New IU assistant professor of architecture, J. Irwin Miller faculty members display work in 411 Gallery

Photo provided Silver ink on black paper prints and photo-engraved magnesium plates are part of a new exhibit at 411 Gallery’ titled “Projective Impressions.”

Editor’s note: This story has been corrected so that the artist’s name Sam van Strien is correct throughout the text.

 

Though the Netherlands-born artist Sam van Strien only became an assistant professor of architecture at Indiana University’s Eskanazi School of Art, Architecture and Design about a month ago, he’s already showcasing his work in the area.

His work exploring the relation between architecture and capitalism can be found now alongside recent works by J. Irwin Miller Architecture program faculty members Daniel Luis Martinez and Silvia Acosta, in addition to works by Acosta’s students in her architecture class, in 411 Gallery’s latest exhibition titled “Projective Impressions.”

“It’s really nice, moving somewhere and not really knowing that many people and trying to get a sense of the art and architecture scene, I was really happy this worked out so soon after moving especially,” van Strien said.

A reception for the gallery will be held on Thursday from 5 to 7 p.m. “Projective Impressions” will run until March 13. The gallery is open Thursdays and Fridays from noon to 6 p.m. or by appointment.

Born in the Dutch city of Delft, van Strien moved to the United Kingdom as a child and attended Central Saint Martins at the University of Arts London. While studying his undergrad, one of his professors had collaborated with Ohio State University’s art department professors and had told him about the art programs he could take there for his masters.

“… I was working with mainly in the painting and drawing area of the program and… there was a professor called George Rush there and he was my supervisor and a lot of his work is in relation to modernist architecture, so it was like a really good fit for my work,” van Strien said.

Strien has now had his work exhibited across the world in London and Seoul, and he recently completed a residency at Tennessee’s Arrowmont School of Arts & Crafts. Drawing is his main medium, but he also creates rubbings from buildings and laser-cutting engravings of photos. Much of his work uses archival records to draw and access spaces people can’t access otherwise, like corporate buildings.

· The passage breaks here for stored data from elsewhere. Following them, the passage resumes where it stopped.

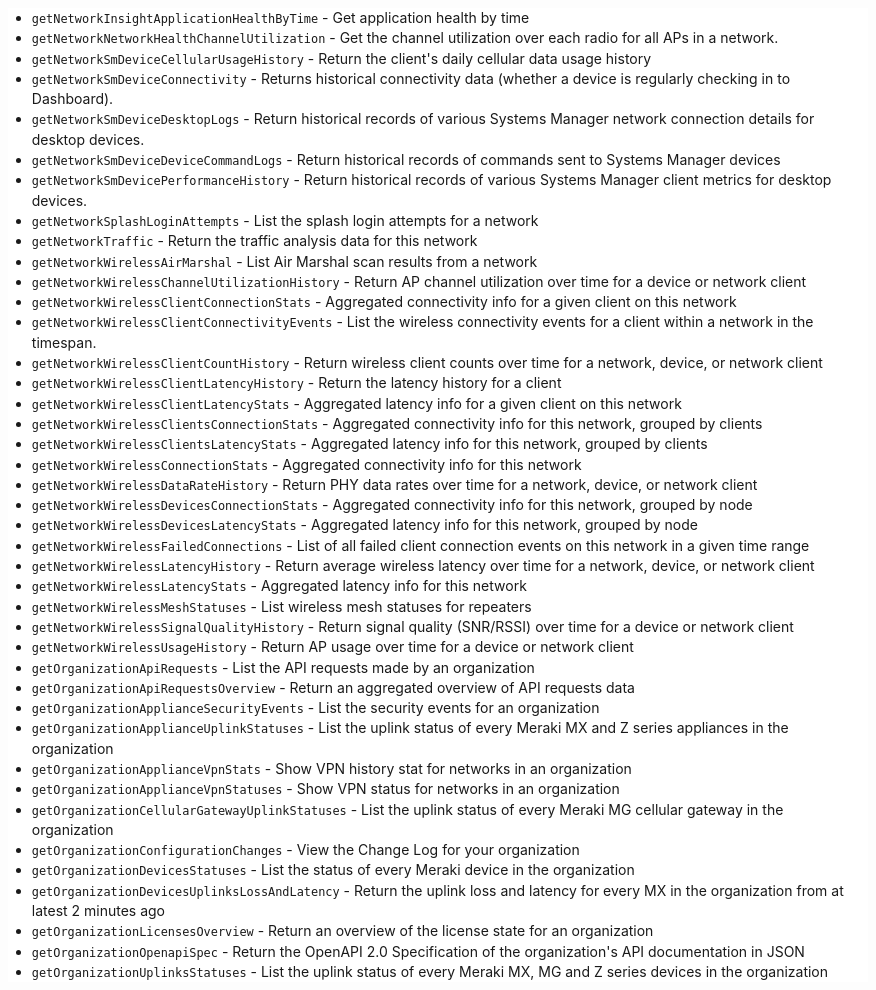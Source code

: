 * `getNetworkInsightApplicationHealthByTime` - Get application health by time
* `getNetworkNetworkHealthChannelUtilization` - Get the channel utilization over each radio for all APs in a network.
* `getNetworkSmDeviceCellularUsageHistory` - Return the client's daily cellular data usage history
* `getNetworkSmDeviceConnectivity` - Returns historical connectivity data (whether a device is regularly checking in to Dashboard).
* `getNetworkSmDeviceDesktopLogs` - Return historical records of various Systems Manager network connection details for desktop devices.
* `getNetworkSmDeviceDeviceCommandLogs` - Return historical records of commands sent to Systems Manager devices
* `getNetworkSmDevicePerformanceHistory` - Return historical records of various Systems Manager client metrics for desktop devices.
* `getNetworkSplashLoginAttempts` - List the splash login attempts for a network
* `getNetworkTraffic` - Return the traffic analysis data for this network
* `getNetworkWirelessAirMarshal` - List Air Marshal scan results from a network
* `getNetworkWirelessChannelUtilizationHistory` - Return AP channel utilization over time for a device or network client
* `getNetworkWirelessClientConnectionStats` - Aggregated connectivity info for a given client on this network
* `getNetworkWirelessClientConnectivityEvents` - List the wireless connectivity events for a client within a network in the timespan.
* `getNetworkWirelessClientCountHistory` - Return wireless client counts over time for a network, device, or network client
* `getNetworkWirelessClientLatencyHistory` - Return the latency history for a client
* `getNetworkWirelessClientLatencyStats` - Aggregated latency info for a given client on this network
* `getNetworkWirelessClientsConnectionStats` - Aggregated connectivity info for this network, grouped by clients
* `getNetworkWirelessClientsLatencyStats` - Aggregated latency info for this network, grouped by clients
* `getNetworkWirelessConnectionStats` - Aggregated connectivity info for this network
* `getNetworkWirelessDataRateHistory` - Return PHY data rates over time for a network, device, or network client
* `getNetworkWirelessDevicesConnectionStats` - Aggregated connectivity info for this network, grouped by node
* `getNetworkWirelessDevicesLatencyStats` - Aggregated latency info for this network, grouped by node
* `getNetworkWirelessFailedConnections` - List of all failed client connection events on this network in a given time range
* `getNetworkWirelessLatencyHistory` - Return average wireless latency over time for a network, device, or network client
* `getNetworkWirelessLatencyStats` - Aggregated latency info for this network
* `getNetworkWirelessMeshStatuses` - List wireless mesh statuses for repeaters
* `getNetworkWirelessSignalQualityHistory` - Return signal quality (SNR/RSSI) over time for a device or network client
* `getNetworkWirelessUsageHistory` - Return AP usage over time for a device or network client
* `getOrganizationApiRequests` - List the API requests made by an organization
* `getOrganizationApiRequestsOverview` - Return an aggregated overview of API requests data
* `getOrganizationApplianceSecurityEvents` - List the security events for an organization
* `getOrganizationApplianceUplinkStatuses` - List the uplink status of every Meraki MX and Z series appliances in the organization
* `getOrganizationApplianceVpnStats` - Show VPN history stat for networks in an organization
* `getOrganizationApplianceVpnStatuses` - Show VPN status for networks in an organization
* `getOrganizationCellularGatewayUplinkStatuses` - List the uplink status of every Meraki MG cellular gateway in the organization
* `getOrganizationConfigurationChanges` - View the Change Log for your organization
* `getOrganizationDevicesStatuses` - List the status of every Meraki device in the organization
* `getOrganizationDevicesUplinksLossAndLatency` - Return the uplink loss and latency for every MX in the organization from at latest 2 minutes ago
* `getOrganizationLicensesOverview` - Return an overview of the license state for an organization
* `getOrganizationOpenapiSpec` - Return the OpenAPI 2.0 Specification of the organization's API documentation in JSON
* `getOrganizationUplinksStatuses` - List the uplink status of every Meraki MX, MG and Z series devices in the organization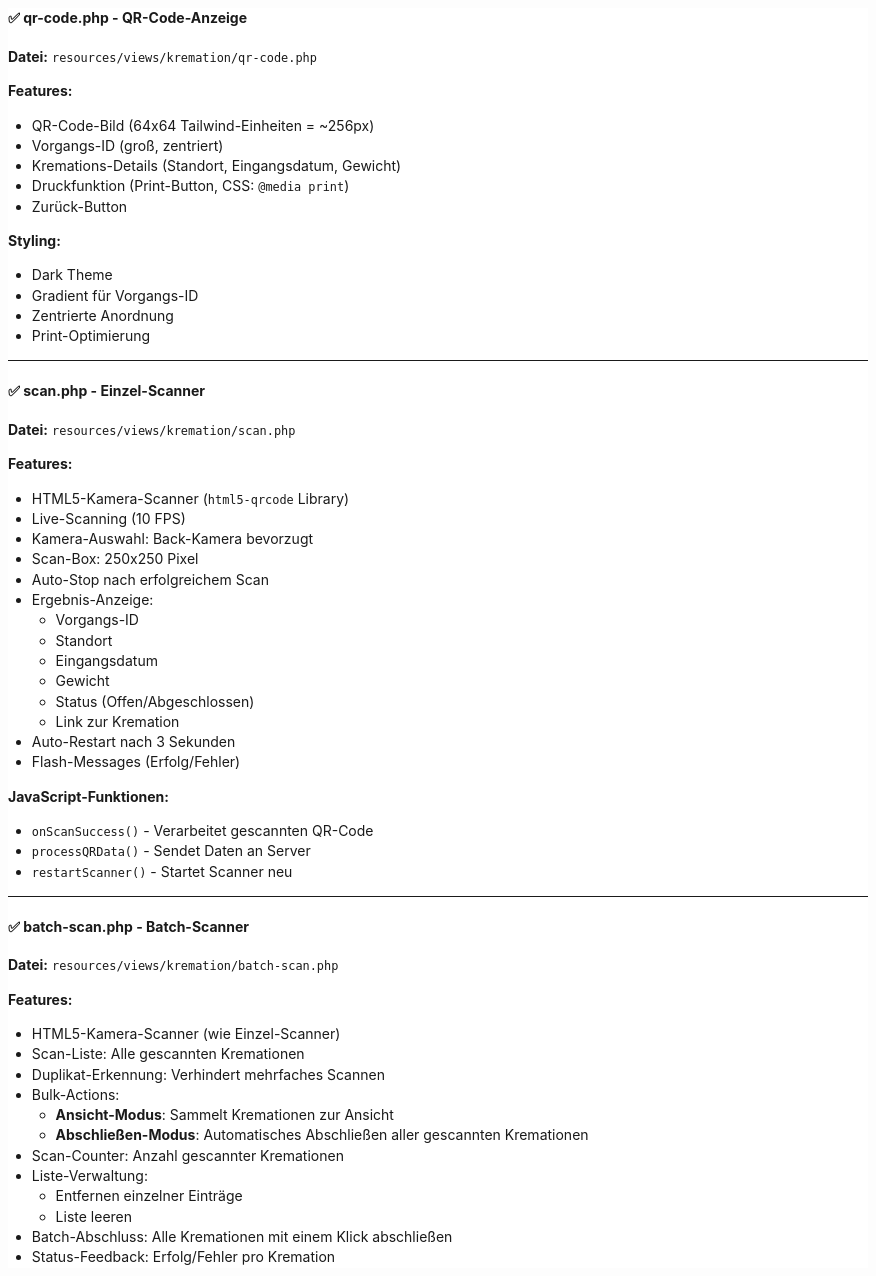 #### ✅ **qr-code.php** - QR-Code-Anzeige
**Datei:** `resources/views/kremation/qr-code.php`

**Features:**
- QR-Code-Bild (64x64 Tailwind-Einheiten = ~256px)
- Vorgangs-ID (groß, zentriert)
- Kremations-Details (Standort, Eingangsdatum, Gewicht)
- Druckfunktion (Print-Button, CSS: `@media print`)
- Zurück-Button

**Styling:**
- Dark Theme
- Gradient für Vorgangs-ID
- Zentrierte Anordnung
- Print-Optimierung

---

#### ✅ **scan.php** - Einzel-Scanner
**Datei:** `resources/views/kremation/scan.php`

**Features:**
- HTML5-Kamera-Scanner (`html5-qrcode` Library)
- Live-Scanning (10 FPS)
- Kamera-Auswahl: Back-Kamera bevorzugt
- Scan-Box: 250x250 Pixel
- Auto-Stop nach erfolgreichem Scan
- Ergebnis-Anzeige:
  - Vorgangs-ID
  - Standort
  - Eingangsdatum
  - Gewicht
  - Status (Offen/Abgeschlossen)
  - Link zur Kremation
- Auto-Restart nach 3 Sekunden
- Flash-Messages (Erfolg/Fehler)

**JavaScript-Funktionen:**
- `onScanSuccess()` - Verarbeitet gescannten QR-Code
- `processQRData()` - Sendet Daten an Server
- `restartScanner()` - Startet Scanner neu

---

#### ✅ **batch-scan.php** - Batch-Scanner
**Datei:** `resources/views/kremation/batch-scan.php`

**Features:**
- HTML5-Kamera-Scanner (wie Einzel-Scanner)
- Scan-Liste: Alle gescannten Kremationen
- Duplikat-Erkennung: Verhindert mehrfaches Scannen
- Bulk-Actions:
  - **Ansicht-Modus**: Sammelt Kremationen zur Ansicht
  - **Abschließen-Modus**: Automatisches Abschließen aller gescannten Kremationen
- Scan-Counter: Anzahl gescannter Kremationen
- Liste-Verwaltung:
  - Entfernen einzelner Einträge
  - Liste leeren
- Batch-Abschluss: Alle Kremationen mit einem Klick abschließen
- Status-Feedback: Erfolg/Fehler pro Kremation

“In this exhibition, I’ve been working a lot with photo engraved plates, so these are often the plates I use for printmaking and they’re using archival photographs or sections from archival photographs,” Strien said.

His work in the gallery, in a collection called “Impressions of Capital/Building Capital,” spans across six prints and two etching plates made of magnesium, where photos are transferred onto metal through exposure and engraving, according to 411 Gallery. They center on the Lever House, a modernist skyscraper in Manhattan designed by the architecture firm Skidmore, Owings & Merrill for the Unilever Company.

When producing these works, he said he was thinking of the relationship between corporations and architecture. The building and the basis of the research he conducted for this series also has a connection to Columbus, Strien said, as Skidmore, Owings & Merrill also produced a lot of work in Columbus.

“So like the Republic building is designed by Skidmore, Owings & Merrill and then also there was a city plan that was also master planned by Skidmore, Owings & Merrill,” Strien said. “So I like that, this wasn’t intentional when I was making the work but that it has a connection to Columbus as well. Maybe not the location of the buildings that I’m representing, but there’s the kind of thinking of the connections between the architects.”

van Strien has also published in the UK-based journal “Drawing Matter.” Fellow “Projective Impressions” exhibitor Daniel Luis Martinez, the director of the J. Irwin Miller Architecture Program and director of Graduate Studies Columbus, also had published in this journal, and that’s how Strien came to apply for his job at IU.

“When the position opened up, he reached out because they were looking for someone who was working between visual art, they were coming in as a visual artist, but making work in response to architecture,” van Strien said. “So when I heard about the job, I was like, ‘OK, this is one of these all your interests align’ and then I applied, had the interview this time last year.”

Martinez’s work in the gallery, titled “Echale Agua” or “Throw Water on It,” are a series of cyanotype prints and mixed media drawings that capture the Cuban and Puerto Rican pastime of playing with dominoes. Each work reconstructs memories of his upbringing in Hialeah, Florida, where several Cuban immigrants reside, and where he spent many weekends playing dominoes with family members, according to 411 Gallery.

Silvia Acosta, another artist in the gallery and a Michael A. and Laurie Burns McRobbie Bicentennial professor in modern architecture, organized a few of her students to show projects from her class last semester. These works in a gallery called “Projective Objects: Mixed Material Construction,” are more three-dimensional models and structures, Strien said.

“The work in the exhibition is quite print focused,” van Strien said. “Daniel’s working a lot with cyanotypes and I’m working a lot with etching plates, so there’s a lot of maybe not conceptual overlap, but material overlap as well.”